The partnership, announced Wednesday, will offer two streams.
One stream is for Lheidli T'enneh students who meet UNBC admissions requirements. Those students will receive full tuition for their undergraduate degree.
The other is a transition program available for Lheidli T'enneh students who do not meet the admissions requirements but show strong academic promise. They will also receive tuition support.
The Lheidli T'enneh First Nation will help cover students' living expenses, including housing, food, transit, and textbooks.
UNBC's largest campus is in Prince George, which is Lheidli T'enneh territory.
Important support for students
Chief Clay Pountney with the Lheidli T'enneh First Nation says the goal is to allow students to focus solely on their studies.
"It gives them more of an incentive to actually do that [get a post-secondary education], knowing that hopefully they can pursue whatever they would like to," Pountney said.
Beverly Best, manager of aboriginal student engagement at UNBC's First Nations Centre, says existing bursaries and scholarships haven't gone far enough.
Best, who is from the Stellat'en First Nation, says while there is some funding available from Indigenous and Northern Affairs Canada, it's a common misconception that all Indigenous students in Canada get free tuition.

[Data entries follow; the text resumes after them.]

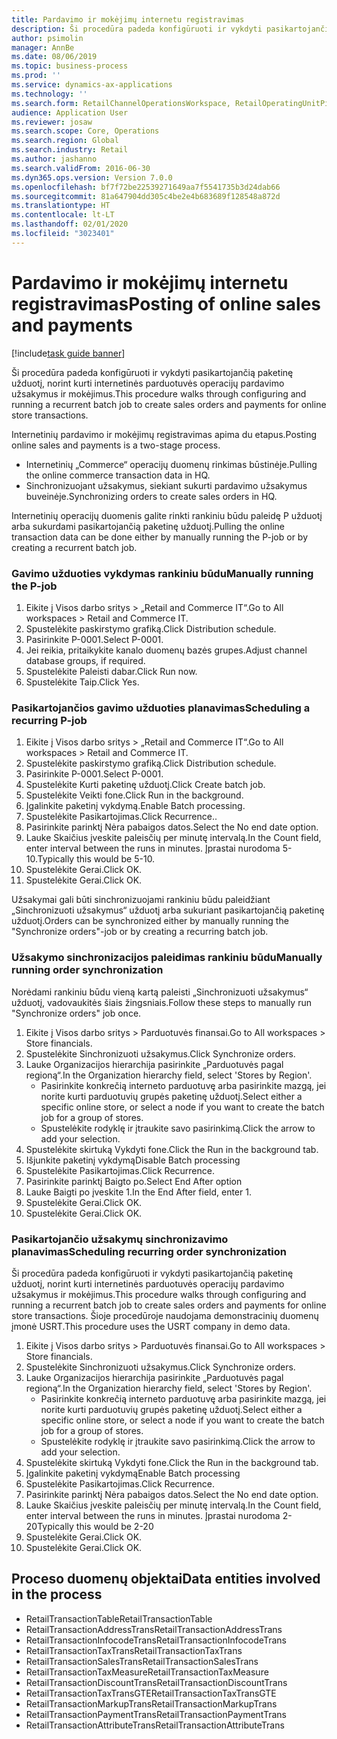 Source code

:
 ```yaml
---
title: Pardavimo ir mokėjimų internetu registravimas
description: Ši procedūra padeda konfigūruoti ir vykdyti pasikartojančią paketinę užduotį, norint kurti internetinės parduotuvės operacijų pardavimo užsakymus ir mokėjimus.
author: psimolin
manager: AnnBe
ms.date: 08/06/2019
ms.topic: business-process
ms.prod: ''
ms.service: dynamics-ax-applications
ms.technology: ''
ms.search.form: RetailChannelOperationsWorkspace, RetailOperatingUnitPicker, SysRecurrence
audience: Application User
ms.reviewer: josaw
ms.search.scope: Core, Operations
ms.search.region: Global
ms.search.industry: Retail
ms.author: jashanno
ms.search.validFrom: 2016-06-30
ms.dyn365.ops.version: Version 7.0.0
ms.openlocfilehash: bf7f72be22539271649aa7f5541735b3d24dab66
ms.sourcegitcommit: 81a647904dd305c4be2e4b683689f128548a872d
ms.translationtype: HT
ms.contentlocale: lt-LT
ms.lasthandoff: 02/01/2020
ms.locfileid: "3023401"
---
```

# <a name="posting-of-online-sales-and-payments"></a><span data-ttu-id="e4260-103">Pardavimo ir mokėjimų internetu registravimas</span><span class="sxs-lookup"><span data-stu-id="e4260-103">Posting of online sales and payments</span></span>

[!include[task guide banner](../includes/task-guide-banner.md)]

<span data-ttu-id="e4260-104">Ši procedūra padeda konfigūruoti ir vykdyti pasikartojančią paketinę užduotį, norint kurti internetinės parduotuvės operacijų pardavimo užsakymus ir mokėjimus.</span><span class="sxs-lookup"><span data-stu-id="e4260-104">This procedure walks through configuring and running a recurrent batch job to create sales orders and payments for online store transactions.</span></span>

<span data-ttu-id="e4260-105">Internetinių pardavimo ir mokėjimų registravimas apima du etapus.</span><span class="sxs-lookup"><span data-stu-id="e4260-105">Posting online sales and payments is a two-stage process.</span></span>

- <span data-ttu-id="e4260-106">Internetinių „Commerce“ operacijų duomenų rinkimas būstinėje.</span><span class="sxs-lookup"><span data-stu-id="e4260-106">Pulling the online commerce transaction data in HQ.</span></span>
- <span data-ttu-id="e4260-107">Sinchronizuojant užsakymus, siekiant sukurti pardavimo užsakymus buveinėje.</span><span class="sxs-lookup"><span data-stu-id="e4260-107">Synchronizing orders to create sales orders in HQ.</span></span>

<span data-ttu-id="e4260-108">Internetinių operacijų duomenis galite rinkti rankiniu būdu paleidę P užduotį arba sukurdami pasikartojančią paketinę užduotį.</span><span class="sxs-lookup"><span data-stu-id="e4260-108">Pulling the online transaction data can be done either by manually running the P-job or by creating a recurrent batch job.</span></span>

### <a name="manually-running-the-p-job"></a><span data-ttu-id="e4260-109">Gavimo užduoties vykdymas rankiniu būdu</span><span class="sxs-lookup"><span data-stu-id="e4260-109">Manually running the P-job</span></span>

1. <span data-ttu-id="e4260-110">Eikite į Visos darbo sritys > „Retail and Commerce IT“.</span><span class="sxs-lookup"><span data-stu-id="e4260-110">Go to All workspaces > Retail and Commerce IT.</span></span>
2. <span data-ttu-id="e4260-111">Spustelėkite paskirstymo grafiką.</span><span class="sxs-lookup"><span data-stu-id="e4260-111">Click Distribution schedule.</span></span>
3. <span data-ttu-id="e4260-112">Pasirinkite P-0001.</span><span class="sxs-lookup"><span data-stu-id="e4260-112">Select P-0001.</span></span>
4. <span data-ttu-id="e4260-113">Jei reikia, pritaikykite kanalo duomenų bazės grupes.</span><span class="sxs-lookup"><span data-stu-id="e4260-113">Adjust channel database groups, if required.</span></span>
5. <span data-ttu-id="e4260-114">Spustelėkite Paleisti dabar.</span><span class="sxs-lookup"><span data-stu-id="e4260-114">Click Run now.</span></span>
6. <span data-ttu-id="e4260-115">Spustelėkite Taip.</span><span class="sxs-lookup"><span data-stu-id="e4260-115">Click Yes.</span></span>

### <a name="scheduling-a-recurring-p-job"></a><span data-ttu-id="e4260-116">Pasikartojančios gavimo užduoties planavimas</span><span class="sxs-lookup"><span data-stu-id="e4260-116">Scheduling a recurring P-job</span></span>

1. <span data-ttu-id="e4260-117">Eikite į Visos darbo sritys > „Retail and Commerce IT“.</span><span class="sxs-lookup"><span data-stu-id="e4260-117">Go to All workspaces > Retail and Commerce IT.</span></span>
2. <span data-ttu-id="e4260-118">Spustelėkite paskirstymo grafiką.</span><span class="sxs-lookup"><span data-stu-id="e4260-118">Click Distribution schedule.</span></span>
3. <span data-ttu-id="e4260-119">Pasirinkite P-0001.</span><span class="sxs-lookup"><span data-stu-id="e4260-119">Select P-0001.</span></span>
4. <span data-ttu-id="e4260-120">Spustelėkite Kurti paketinę užduotį.</span><span class="sxs-lookup"><span data-stu-id="e4260-120">Click Create batch job.</span></span>
5. <span data-ttu-id="e4260-121">Spustelėkite Veikti fone.</span><span class="sxs-lookup"><span data-stu-id="e4260-121">Click Run in the background.</span></span>
5. <span data-ttu-id="e4260-122">Įgalinkite paketinį vykdymą.</span><span class="sxs-lookup"><span data-stu-id="e4260-122">Enable Batch processing.</span></span>
6. <span data-ttu-id="e4260-123">Spustelėkite Pasikartojimas.</span><span class="sxs-lookup"><span data-stu-id="e4260-123">Click Recurrence..</span></span>
7. <span data-ttu-id="e4260-124">Pasirinkite parinktį Nėra pabaigos datos.</span><span class="sxs-lookup"><span data-stu-id="e4260-124">Select the No end date option.</span></span>
8. <span data-ttu-id="e4260-125">Lauke Skaičius įveskite paleisčių per minutę intervalą.</span><span class="sxs-lookup"><span data-stu-id="e4260-125">In the Count field, enter interval between the runs in minutes.</span></span> <span data-ttu-id="e4260-126">Įprastai nurodoma 5-10.</span><span class="sxs-lookup"><span data-stu-id="e4260-126">Typically this would be 5-10.</span></span>
9. <span data-ttu-id="e4260-127">Spustelėkite Gerai.</span><span class="sxs-lookup"><span data-stu-id="e4260-127">Click OK.</span></span>
10. <span data-ttu-id="e4260-128">Spustelėkite Gerai.</span><span class="sxs-lookup"><span data-stu-id="e4260-128">Click OK.</span></span>

<span data-ttu-id="e4260-129">Užsakymai gali būti sinchronizuojami rankiniu būdu paleidžiant „Sinchronizuoti užsakymus“ užduotį arba sukuriant pasikartojančią paketinę užduotį.</span><span class="sxs-lookup"><span data-stu-id="e4260-129">Orders can be synchronized either by manually running the "Synchronize orders"-job or by creating a recurring batch job.</span></span>

### <a name="manually-running-order-synchronization"></a><span data-ttu-id="e4260-130">Užsakymo sinchronizacijos paleidimas rankiniu būdu</span><span class="sxs-lookup"><span data-stu-id="e4260-130">Manually running order synchronization</span></span> 

<span data-ttu-id="e4260-131">Norėdami rankiniu būdu vieną kartą paleisti „Sinchronizuoti užsakymus“ užduotį, vadovaukitės šiais žingsniais.</span><span class="sxs-lookup"><span data-stu-id="e4260-131">Follow these steps to manually run "Synchronize orders" job once.</span></span>

1. <span data-ttu-id="e4260-132">Eikite į Visos darbo sritys > Parduotuvės finansai.</span><span class="sxs-lookup"><span data-stu-id="e4260-132">Go to All workspaces > Store financials.</span></span>
2. <span data-ttu-id="e4260-133">Spustelėkite Sinchronizuoti užsakymus.</span><span class="sxs-lookup"><span data-stu-id="e4260-133">Click Synchronize orders.</span></span>
3. <span data-ttu-id="e4260-134">Lauke Organizacijos hierarchija pasirinkite „Parduotuvės pagal regioną“.</span><span class="sxs-lookup"><span data-stu-id="e4260-134">In the Organization hierarchy field, select 'Stores by Region'.</span></span>
    * <span data-ttu-id="e4260-135">Pasirinkite konkrečią interneto parduotuvę arba pasirinkite mazgą, jei norite kurti parduotuvių grupės paketinę užduotį.</span><span class="sxs-lookup"><span data-stu-id="e4260-135">Select either a specific online store, or select a node if you want to create the batch job for a group of stores.</span></span>  
    * <span data-ttu-id="e4260-136">Spustelėkite rodyklę ir įtraukite savo pasirinkimą.</span><span class="sxs-lookup"><span data-stu-id="e4260-136">Click the arrow to add your selection.</span></span>  
4. <span data-ttu-id="e4260-137">Spustelėkite skirtuką Vykdyti fone.</span><span class="sxs-lookup"><span data-stu-id="e4260-137">Click the Run in the background tab.</span></span>
5. <span data-ttu-id="e4260-138">Išjunkite paketinį vykdymą</span><span class="sxs-lookup"><span data-stu-id="e4260-138">Disable Batch processing</span></span>
6. <span data-ttu-id="e4260-139">Spustelėkite Pasikartojimas.</span><span class="sxs-lookup"><span data-stu-id="e4260-139">Click Recurrence.</span></span>
7. <span data-ttu-id="e4260-140">Pasirinkite parinktį Baigto po.</span><span class="sxs-lookup"><span data-stu-id="e4260-140">Select End After option</span></span>
8. <span data-ttu-id="e4260-141">Lauke Baigti po įveskite 1.</span><span class="sxs-lookup"><span data-stu-id="e4260-141">In the End After field, enter 1.</span></span>
9. <span data-ttu-id="e4260-142">Spustelėkite Gerai.</span><span class="sxs-lookup"><span data-stu-id="e4260-142">Click OK.</span></span>
10. <span data-ttu-id="e4260-143">Spustelėkite Gerai.</span><span class="sxs-lookup"><span data-stu-id="e4260-143">Click OK.</span></span>

### <a name="scheduling-recurring-order-synchronization"></a><span data-ttu-id="e4260-144">Pasikartojančio užsakymų sinchronizavimo planavimas</span><span class="sxs-lookup"><span data-stu-id="e4260-144">Scheduling recurring order synchronization</span></span>

<span data-ttu-id="e4260-145">Ši procedūra padeda konfigūruoti ir vykdyti pasikartojančią paketinę užduotį, norint kurti internetinės parduotuvės operacijų pardavimo užsakymus ir mokėjimus.</span><span class="sxs-lookup"><span data-stu-id="e4260-145">This procedure walks through configuring and running a recurrent batch job to create sales orders and payments for online store transactions.</span></span> <span data-ttu-id="e4260-146">Šioje procedūroje naudojama demonstracinių duomenų įmonė USRT.</span><span class="sxs-lookup"><span data-stu-id="e4260-146">This procedure uses the USRT company in demo data.</span></span>

1. <span data-ttu-id="e4260-147">Eikite į Visos darbo sritys > Parduotuvės finansai.</span><span class="sxs-lookup"><span data-stu-id="e4260-147">Go to All workspaces > Store financials.</span></span>
2. <span data-ttu-id="e4260-148">Spustelėkite Sinchronizuoti užsakymus.</span><span class="sxs-lookup"><span data-stu-id="e4260-148">Click Synchronize orders.</span></span>
3. <span data-ttu-id="e4260-149">Lauke Organizacijos hierarchija pasirinkite „Parduotuvės pagal regioną“.</span><span class="sxs-lookup"><span data-stu-id="e4260-149">In the Organization hierarchy field, select 'Stores by Region'.</span></span>
    * <span data-ttu-id="e4260-150">Pasirinkite konkrečią interneto parduotuvę arba pasirinkite mazgą, jei norite kurti parduotuvių grupės paketinę užduotį.</span><span class="sxs-lookup"><span data-stu-id="e4260-150">Select either a specific online store, or select a node if you want to create the batch job for a group of stores.</span></span>  
    * <span data-ttu-id="e4260-151">Spustelėkite rodyklę ir įtraukite savo pasirinkimą.</span><span class="sxs-lookup"><span data-stu-id="e4260-151">Click the arrow to add your selection.</span></span>  
4. <span data-ttu-id="e4260-152">Spustelėkite skirtuką Vykdyti fone.</span><span class="sxs-lookup"><span data-stu-id="e4260-152">Click the Run in the background tab.</span></span>
5. <span data-ttu-id="e4260-153">Įgalinkite paketinį vykdymą</span><span class="sxs-lookup"><span data-stu-id="e4260-153">Enable Batch processing</span></span>
6. <span data-ttu-id="e4260-154">Spustelėkite Pasikartojimas.</span><span class="sxs-lookup"><span data-stu-id="e4260-154">Click Recurrence.</span></span>
7. <span data-ttu-id="e4260-155">Pasirinkite parinktį Nėra pabaigos datos.</span><span class="sxs-lookup"><span data-stu-id="e4260-155">Select the No end date option.</span></span>
8. <span data-ttu-id="e4260-156">Lauke Skaičius įveskite paleisčių per minutę intervalą.</span><span class="sxs-lookup"><span data-stu-id="e4260-156">In the Count field, enter interval between the runs in minutes.</span></span> <span data-ttu-id="e4260-157">Įprastai nurodoma 2-20</span><span class="sxs-lookup"><span data-stu-id="e4260-157">Typically this would be 2-20</span></span>
9. <span data-ttu-id="e4260-158">Spustelėkite Gerai.</span><span class="sxs-lookup"><span data-stu-id="e4260-158">Click OK.</span></span>
10. <span data-ttu-id="e4260-159">Spustelėkite Gerai.</span><span class="sxs-lookup"><span data-stu-id="e4260-159">Click OK.</span></span>

## <a name="data-entities-involved-in-the-process"></a><span data-ttu-id="e4260-160">Proceso duomenų objektai</span><span class="sxs-lookup"><span data-stu-id="e4260-160">Data entities involved in the process</span></span>

- <span data-ttu-id="e4260-161">RetailTransactionTable</span><span class="sxs-lookup"><span data-stu-id="e4260-161">RetailTransactionTable</span></span>
- <span data-ttu-id="e4260-162">RetailTransactionAddressTrans</span><span class="sxs-lookup"><span data-stu-id="e4260-162">RetailTransactionAddressTrans</span></span>
- <span data-ttu-id="e4260-163">RetailTransactionInfocodeTrans</span><span class="sxs-lookup"><span data-stu-id="e4260-163">RetailTransactionInfocodeTrans</span></span>
- <span data-ttu-id="e4260-164">RetailTransactionTaxTrans</span><span class="sxs-lookup"><span data-stu-id="e4260-164">RetailTransactionTaxTrans</span></span>
- <span data-ttu-id="e4260-165">RetailTransactionSalesTrans</span><span class="sxs-lookup"><span data-stu-id="e4260-165">RetailTransactionSalesTrans</span></span>
- <span data-ttu-id="e4260-166">RetailTransactionTaxMeasure</span><span class="sxs-lookup"><span data-stu-id="e4260-166">RetailTransactionTaxMeasure</span></span>
- <span data-ttu-id="e4260-167">RetailTransactionDiscountTrans</span><span class="sxs-lookup"><span data-stu-id="e4260-167">RetailTransactionDiscountTrans</span></span>
- <span data-ttu-id="e4260-168">RetailTransactionTaxTransGTE</span><span class="sxs-lookup"><span data-stu-id="e4260-168">RetailTransactionTaxTransGTE</span></span>
- <span data-ttu-id="e4260-169">RetailTransactionMarkupTrans</span><span class="sxs-lookup"><span data-stu-id="e4260-169">RetailTransactionMarkupTrans</span></span>
- <span data-ttu-id="e4260-170">RetailTransactionPaymentTrans</span><span class="sxs-lookup"><span data-stu-id="e4260-170">RetailTransactionPaymentTrans</span></span>
- <span data-ttu-id="e4260-171">RetailTransactionAttributeTrans</span><span class="sxs-lookup"><span data-stu-id="e4260-171">RetailTransactionAttributeTrans</span></span>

"I hold student loan debt just like many students across Canada," she said. "I think that's a myth that Canadians need to educate themselves — that it is just not true."
Reconciliation in action
She says this partnership is a step toward addressing some of the 94 calls to action put out by the Truth and Reconciliation Commission in 2015.
The commission looked at the legacy of Canada's historic residential school system. Government officials forcibly separated about 150,000 First Nation, Inuit and Métis children from their communities and forced them to attend the schools.
One of the commission's specific calls to action was to provide adequate funding for First Nations students seeking post-secondary education.
"We're not there yet," Best said.
"It's not going to happen overnight, but if we continue on paths like this, especially with partnerships like this ... I think that's the way of the future."